WHAT TO PRODUCE
Where the word "promise" shows up in the entries below, please copy the whole line.

SOURCE INFORMATION
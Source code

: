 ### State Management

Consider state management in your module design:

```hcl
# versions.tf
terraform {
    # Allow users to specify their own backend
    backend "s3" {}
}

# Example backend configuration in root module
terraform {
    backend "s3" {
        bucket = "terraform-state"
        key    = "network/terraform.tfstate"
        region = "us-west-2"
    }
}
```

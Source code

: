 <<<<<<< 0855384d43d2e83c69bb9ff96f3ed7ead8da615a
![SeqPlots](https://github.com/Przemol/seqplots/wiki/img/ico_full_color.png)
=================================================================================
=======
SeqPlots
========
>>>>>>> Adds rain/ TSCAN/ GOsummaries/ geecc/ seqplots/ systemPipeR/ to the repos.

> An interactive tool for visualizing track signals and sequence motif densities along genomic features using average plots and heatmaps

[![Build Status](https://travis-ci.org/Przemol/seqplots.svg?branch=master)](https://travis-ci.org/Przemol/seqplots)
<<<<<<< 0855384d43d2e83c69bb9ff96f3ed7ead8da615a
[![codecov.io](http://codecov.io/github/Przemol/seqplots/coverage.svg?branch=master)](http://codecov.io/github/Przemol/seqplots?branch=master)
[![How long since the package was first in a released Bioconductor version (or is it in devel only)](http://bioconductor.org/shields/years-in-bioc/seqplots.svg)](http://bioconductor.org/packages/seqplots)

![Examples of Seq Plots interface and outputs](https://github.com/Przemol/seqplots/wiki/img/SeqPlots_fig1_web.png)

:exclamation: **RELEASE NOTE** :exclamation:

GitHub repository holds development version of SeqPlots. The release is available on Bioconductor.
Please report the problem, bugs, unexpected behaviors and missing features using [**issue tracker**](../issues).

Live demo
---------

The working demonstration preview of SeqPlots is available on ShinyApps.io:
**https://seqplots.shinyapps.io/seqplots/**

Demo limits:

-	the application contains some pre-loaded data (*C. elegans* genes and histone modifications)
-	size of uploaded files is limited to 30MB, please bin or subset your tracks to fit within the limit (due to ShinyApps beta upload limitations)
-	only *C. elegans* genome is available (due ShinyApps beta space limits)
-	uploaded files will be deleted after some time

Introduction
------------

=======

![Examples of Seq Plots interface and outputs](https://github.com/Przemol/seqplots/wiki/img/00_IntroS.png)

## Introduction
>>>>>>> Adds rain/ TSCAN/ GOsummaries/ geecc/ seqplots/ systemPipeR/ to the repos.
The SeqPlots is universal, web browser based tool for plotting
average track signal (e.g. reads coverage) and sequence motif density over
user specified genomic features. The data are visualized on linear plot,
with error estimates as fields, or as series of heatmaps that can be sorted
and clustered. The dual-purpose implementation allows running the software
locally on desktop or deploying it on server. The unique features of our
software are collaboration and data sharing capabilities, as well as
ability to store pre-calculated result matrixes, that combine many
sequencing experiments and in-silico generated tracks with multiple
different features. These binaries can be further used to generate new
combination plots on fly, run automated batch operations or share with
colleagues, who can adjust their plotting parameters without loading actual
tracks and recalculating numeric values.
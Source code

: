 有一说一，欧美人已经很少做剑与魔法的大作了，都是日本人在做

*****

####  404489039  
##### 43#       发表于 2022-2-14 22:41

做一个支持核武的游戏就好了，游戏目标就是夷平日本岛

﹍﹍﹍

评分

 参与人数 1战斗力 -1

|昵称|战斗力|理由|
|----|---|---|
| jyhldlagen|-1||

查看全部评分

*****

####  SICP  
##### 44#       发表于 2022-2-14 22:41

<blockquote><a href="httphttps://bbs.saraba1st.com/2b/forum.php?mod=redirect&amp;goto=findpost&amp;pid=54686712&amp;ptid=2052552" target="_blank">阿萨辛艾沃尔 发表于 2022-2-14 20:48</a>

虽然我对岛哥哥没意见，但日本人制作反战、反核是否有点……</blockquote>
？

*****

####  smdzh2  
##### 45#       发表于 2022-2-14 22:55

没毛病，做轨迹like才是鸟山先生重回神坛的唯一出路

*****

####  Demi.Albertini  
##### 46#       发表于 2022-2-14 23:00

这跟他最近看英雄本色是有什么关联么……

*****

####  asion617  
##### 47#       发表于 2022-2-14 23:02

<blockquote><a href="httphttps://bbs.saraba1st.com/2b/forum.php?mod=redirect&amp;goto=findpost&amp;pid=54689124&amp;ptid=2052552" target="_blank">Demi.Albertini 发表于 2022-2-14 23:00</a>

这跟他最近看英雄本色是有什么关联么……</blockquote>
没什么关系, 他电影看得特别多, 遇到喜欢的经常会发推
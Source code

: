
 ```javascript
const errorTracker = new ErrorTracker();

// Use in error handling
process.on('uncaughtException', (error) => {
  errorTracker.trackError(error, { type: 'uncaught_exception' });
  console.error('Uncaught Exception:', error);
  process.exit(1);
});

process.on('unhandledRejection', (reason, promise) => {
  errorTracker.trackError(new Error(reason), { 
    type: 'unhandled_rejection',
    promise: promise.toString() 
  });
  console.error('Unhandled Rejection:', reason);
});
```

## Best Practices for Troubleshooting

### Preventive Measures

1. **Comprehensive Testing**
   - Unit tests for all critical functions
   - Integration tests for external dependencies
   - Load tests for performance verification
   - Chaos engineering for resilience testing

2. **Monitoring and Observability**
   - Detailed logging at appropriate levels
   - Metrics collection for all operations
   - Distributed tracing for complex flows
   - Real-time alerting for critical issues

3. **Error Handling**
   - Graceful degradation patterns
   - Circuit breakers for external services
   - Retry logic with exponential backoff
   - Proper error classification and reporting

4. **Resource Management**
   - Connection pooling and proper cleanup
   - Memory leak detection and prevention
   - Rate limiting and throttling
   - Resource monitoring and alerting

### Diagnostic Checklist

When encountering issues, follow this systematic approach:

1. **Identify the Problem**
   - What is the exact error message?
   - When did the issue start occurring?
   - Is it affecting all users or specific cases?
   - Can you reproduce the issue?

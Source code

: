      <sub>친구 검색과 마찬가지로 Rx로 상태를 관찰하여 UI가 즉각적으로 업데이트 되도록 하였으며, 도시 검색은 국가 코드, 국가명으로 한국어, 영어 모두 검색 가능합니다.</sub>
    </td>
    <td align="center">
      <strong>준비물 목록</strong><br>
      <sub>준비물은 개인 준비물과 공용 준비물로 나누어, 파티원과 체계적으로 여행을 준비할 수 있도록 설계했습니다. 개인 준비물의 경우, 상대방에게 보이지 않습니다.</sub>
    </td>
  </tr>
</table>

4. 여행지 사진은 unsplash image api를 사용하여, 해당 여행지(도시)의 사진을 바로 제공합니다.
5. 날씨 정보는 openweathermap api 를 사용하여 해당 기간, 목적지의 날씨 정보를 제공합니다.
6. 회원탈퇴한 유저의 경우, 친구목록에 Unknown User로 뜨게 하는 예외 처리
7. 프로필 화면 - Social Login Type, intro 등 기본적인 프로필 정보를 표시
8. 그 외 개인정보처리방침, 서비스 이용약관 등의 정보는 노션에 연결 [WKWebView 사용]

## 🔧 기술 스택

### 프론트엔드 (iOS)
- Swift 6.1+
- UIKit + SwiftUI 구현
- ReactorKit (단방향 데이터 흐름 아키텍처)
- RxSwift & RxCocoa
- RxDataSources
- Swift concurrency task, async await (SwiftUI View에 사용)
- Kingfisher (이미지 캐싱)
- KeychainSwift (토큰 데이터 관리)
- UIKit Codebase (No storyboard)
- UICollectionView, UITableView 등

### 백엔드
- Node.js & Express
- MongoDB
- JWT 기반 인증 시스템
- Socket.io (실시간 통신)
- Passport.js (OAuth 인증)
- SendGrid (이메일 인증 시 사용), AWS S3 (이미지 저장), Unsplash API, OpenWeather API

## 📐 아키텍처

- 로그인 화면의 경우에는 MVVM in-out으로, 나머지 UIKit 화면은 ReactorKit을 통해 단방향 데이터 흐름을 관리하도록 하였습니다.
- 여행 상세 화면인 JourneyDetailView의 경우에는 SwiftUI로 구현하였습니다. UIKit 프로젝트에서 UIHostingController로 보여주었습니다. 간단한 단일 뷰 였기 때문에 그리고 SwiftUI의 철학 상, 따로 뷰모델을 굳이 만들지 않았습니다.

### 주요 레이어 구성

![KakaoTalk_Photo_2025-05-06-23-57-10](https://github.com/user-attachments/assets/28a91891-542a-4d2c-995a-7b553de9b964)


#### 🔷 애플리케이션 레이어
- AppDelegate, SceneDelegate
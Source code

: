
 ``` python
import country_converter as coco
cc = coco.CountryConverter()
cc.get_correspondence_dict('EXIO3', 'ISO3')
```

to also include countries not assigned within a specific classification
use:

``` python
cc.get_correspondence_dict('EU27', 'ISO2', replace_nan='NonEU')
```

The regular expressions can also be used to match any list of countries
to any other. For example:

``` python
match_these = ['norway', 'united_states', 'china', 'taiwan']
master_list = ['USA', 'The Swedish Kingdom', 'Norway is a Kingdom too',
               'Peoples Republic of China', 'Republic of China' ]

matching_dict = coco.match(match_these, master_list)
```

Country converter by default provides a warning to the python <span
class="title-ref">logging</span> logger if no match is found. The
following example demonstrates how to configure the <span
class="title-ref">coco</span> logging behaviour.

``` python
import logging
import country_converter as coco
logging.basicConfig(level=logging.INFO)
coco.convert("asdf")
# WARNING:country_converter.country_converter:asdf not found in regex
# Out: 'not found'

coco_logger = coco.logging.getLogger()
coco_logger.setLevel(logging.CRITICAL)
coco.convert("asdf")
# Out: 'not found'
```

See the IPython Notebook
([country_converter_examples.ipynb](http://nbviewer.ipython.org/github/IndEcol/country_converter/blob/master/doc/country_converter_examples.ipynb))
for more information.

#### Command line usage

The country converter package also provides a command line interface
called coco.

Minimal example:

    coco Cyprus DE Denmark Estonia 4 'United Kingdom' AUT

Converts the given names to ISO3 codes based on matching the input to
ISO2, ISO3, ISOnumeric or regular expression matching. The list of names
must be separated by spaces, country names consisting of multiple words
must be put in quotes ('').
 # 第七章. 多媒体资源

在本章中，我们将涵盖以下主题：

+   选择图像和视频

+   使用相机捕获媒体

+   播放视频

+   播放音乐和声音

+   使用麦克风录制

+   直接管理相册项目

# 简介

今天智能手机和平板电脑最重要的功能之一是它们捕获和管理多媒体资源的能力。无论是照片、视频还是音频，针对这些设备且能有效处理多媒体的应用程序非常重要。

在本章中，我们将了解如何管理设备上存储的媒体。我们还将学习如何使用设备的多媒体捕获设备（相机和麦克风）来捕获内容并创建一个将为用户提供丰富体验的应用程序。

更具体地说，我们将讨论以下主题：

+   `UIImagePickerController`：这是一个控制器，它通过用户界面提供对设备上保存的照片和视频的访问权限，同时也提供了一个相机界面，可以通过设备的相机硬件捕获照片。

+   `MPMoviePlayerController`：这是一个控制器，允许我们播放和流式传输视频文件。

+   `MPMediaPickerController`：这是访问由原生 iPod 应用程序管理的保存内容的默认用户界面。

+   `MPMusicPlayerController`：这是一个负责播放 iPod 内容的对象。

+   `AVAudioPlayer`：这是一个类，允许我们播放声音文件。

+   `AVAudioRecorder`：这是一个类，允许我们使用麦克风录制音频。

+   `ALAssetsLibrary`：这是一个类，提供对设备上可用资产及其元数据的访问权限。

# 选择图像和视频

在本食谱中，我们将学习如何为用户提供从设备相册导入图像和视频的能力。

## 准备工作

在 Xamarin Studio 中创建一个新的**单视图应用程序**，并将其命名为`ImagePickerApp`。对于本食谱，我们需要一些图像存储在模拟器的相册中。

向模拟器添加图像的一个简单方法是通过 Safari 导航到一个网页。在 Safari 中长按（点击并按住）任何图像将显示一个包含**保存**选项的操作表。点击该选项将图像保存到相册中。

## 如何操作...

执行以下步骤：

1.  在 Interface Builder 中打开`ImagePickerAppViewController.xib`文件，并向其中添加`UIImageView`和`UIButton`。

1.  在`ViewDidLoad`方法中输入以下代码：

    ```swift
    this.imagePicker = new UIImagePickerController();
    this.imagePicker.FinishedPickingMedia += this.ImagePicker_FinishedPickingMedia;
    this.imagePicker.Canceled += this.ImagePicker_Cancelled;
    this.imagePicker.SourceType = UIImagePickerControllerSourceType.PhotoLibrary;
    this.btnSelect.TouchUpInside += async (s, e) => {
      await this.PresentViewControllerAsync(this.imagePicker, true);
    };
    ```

RESPONSE TO THE TASK
process.on('unhandledRejection', (reason, promise) => {
    promise: promise.toString() 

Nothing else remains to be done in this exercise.